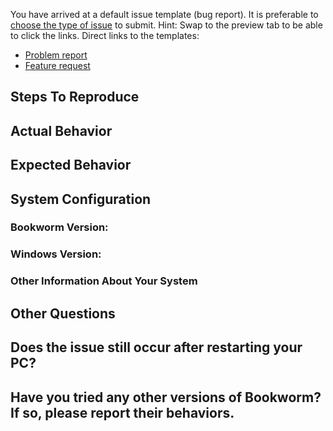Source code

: You have arrived at a default issue template (bug report).
It is preferable to [choose the type of issue](https://github.com/mush42/bookworm/issues/new/choose) to submit.
Hint: Swap to the preview tab to be able to click the links.
Direct links to the templates:
- [Problem report](https://github.com/mush42/bookworm/issues/new?template=problem_report.md)
- [Feature request](https://github.com/mush42/bookworm/issues/new?template=feature_request.md)


<!--
Before submitting a new issue, make sure that you ran Bookworm in debug mode. To turn on debug mode, go to the "Help" menu and then click "Restart with debug-mode enabled" and try to reproduce the issue with debug mode enabled. In the majority of cases, when the error happens again with debug mode enabled, a dialog will be shown with the details of that error.

Note that some issues could be tricky to reproduce, they go away when you restart the program. In this case, it is okay to report the issue without the detailed information from the debug mode. Just make sure you include as much information as possible about the particulars of your system.
-->


## Steps To Reproduce

## Actual Behavior

## Expected Behavior

## System Configuration

### Bookworm Version:

### Windows Version:

### Other Information About Your System

## Other Questions

## Does the issue still occur after restarting your PC?

## Have you tried any other versions of Bookworm? If so, please report their behaviors.
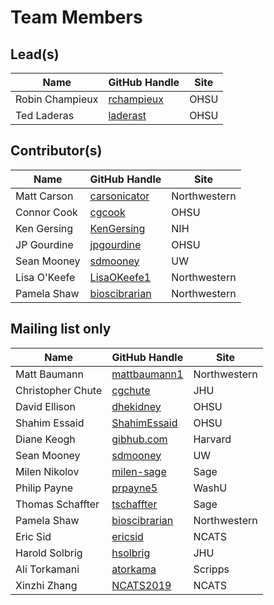 # Team Members

## Lead(s)
Name | GitHub Handle | Site
-- | -- | --
Robin Champieux | [rchampieux](https://github.com/rchampieux) | OHSU
Ted Laderas | [laderast](https://github.com/laderast) | OHSU

## Contributor(s)
Name | GitHub Handle | Site
-- | -- | --
Matt Carson | [carsonicator](https://github.com/carsonicator) | Northwestern
Connor Cook | [cgcook](https://github.com/cgcook) | OHSU
Ken Gersing | [KenGersing](https://github.com/KenGersing) | NIH
JP Gourdine | [jpgourdine](https://github.com/jpgourdine) | OHSU
Sean Mooney | [sdmooney](http://github.com/sdmooney) | UW
Lisa O'Keefe | [LisaOKeefe1](https://github.com/LisaOKeefe1) | Northwestern
Pamela Shaw | [bioscibrarian](https://github.com/bioscibrarian) | Northwestern

## Mailing list only
Name | GitHub Handle | Site
-- | -- | --
Matt Baumann | [mattbaumann1](http://github.com/mattbaumann1) | Northwestern
Christopher Chute | [cgchute](https://github.com/cgchute) | JHU
David Ellison | [dhekidney](http://github.com/dhekidney) | OHSU
Shahim Essaid | [ShahimEssaid](http://github.com/ShahimEssaid) | OHSU
Diane Keogh | [gibhub.com](http://gibhub.com) | Harvard
Sean Mooney | [sdmooney](http://github.com/sdmooney) | UW
Milen Nikolov | [milen-sage](https://github.com/milen-sage) | Sage
Philip Payne | [prpayne5](http://github.com/prpayne5) | WashU
Thomas Schaffter | [tschaffter](https://github.com/tschaffter) | Sage
Pamela Shaw | [bioscibrarian](https://github.com/bioscibrarian) | Northwestern
Eric Sid | [ericsid](https://github.com/ericsid) | NCATS
Harold Solbrig | [hsolbrig](http://github.com/hsolbrig) | JHU
Ali Torkamani | [atorkama](https://github.com/atorkama) | Scripps
Xinzhi Zhang | [NCATS2019](https://github.com/NCATS2019) | NCATS

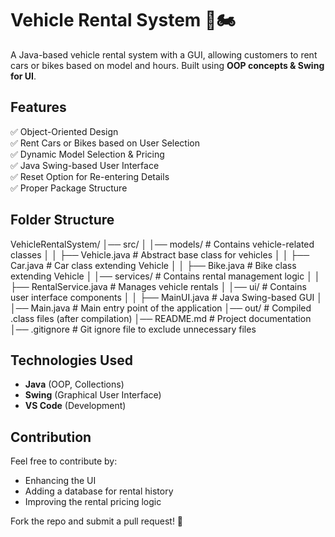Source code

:# Vehicle Rental System 🚗🏍️  
A Java-based vehicle rental system with a GUI, allowing customers to rent cars or bikes based on model and hours. Built using **OOP concepts & Swing for UI**.


## Features
✅ Object-Oriented Design  
✅ Rent Cars or Bikes based on User Selection  
✅ Dynamic Model Selection & Pricing  
✅ Java Swing-based User Interface  
✅ Reset Option for Re-entering Details  
✅ Proper Package Structure  


## Folder Structure

VehicleRentalSystem/
│── src/
│   │── models/        # Contains vehicle-related classes
│   │   ├── Vehicle.java       # Abstract base class for vehicles
│   │   ├── Car.java           # Car class extending Vehicle
│   │   ├── Bike.java          # Bike class extending Vehicle
│   │── services/      # Contains rental management logic
│   │   ├── RentalService.java  # Manages vehicle rentals
│   │── ui/            # Contains user interface components
│   │   ├── MainUI.java         # Java Swing-based GUI
│   │── Main.java      # Main entry point of the application
│── out/              # Compiled .class files (after compilation)
│── README.md         # Project documentation
│── .gitignore        # Git ignore file to exclude unnecessary files





## Technologies Used
- **Java** (OOP, Collections)
- **Swing** (Graphical User Interface)
- **VS Code** (Development)


## Contribution
Feel free to contribute by:
- Enhancing the UI
- Adding a database for rental history
- Improving the rental pricing logic

Fork the repo and submit a pull request! 🚀
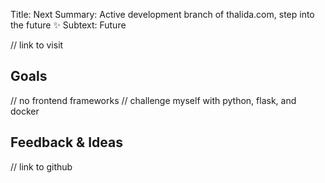 Title:          Next
Summary:        Active development branch of thalida.com, step into the future ✨
Subtext:        Future

// link to visit

## Goals
// no frontend frameworks
// challenge myself with python, flask, and docker

## Feedback & Ideas
// link to github
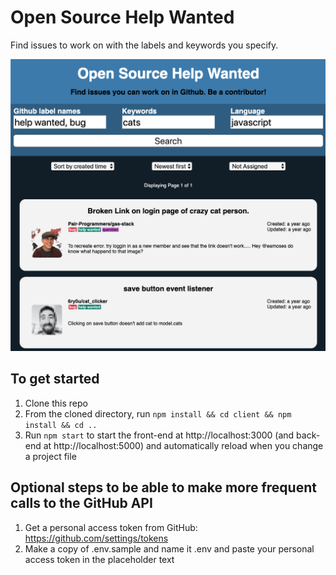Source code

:# Open Source Help Wanted

Find issues to work on with the labels and keywords you specify.

![Screenshot](screenshot.png)

## To get started

1. Clone this repo
1. From the cloned directory, run `npm install && cd client && npm install && cd ..`
1. Run `npm start` to start the front-end at http://localhost:3000 (and back-end at http://localhost:5000) and automatically reload when you change a project file

## Optional steps to be able to make more frequent calls to the GitHub API

1. Get a personal access token from GitHub: https://github.com/settings/tokens
1. Make a copy of .env.sample and name it .env and paste your personal access token in the placeholder text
◇ ◇ ◇ ◇
Aim of the task.
Using the entries above, state how many lines contain the string "Northwestern"; the number is all that is needed.

Exercise solution.
5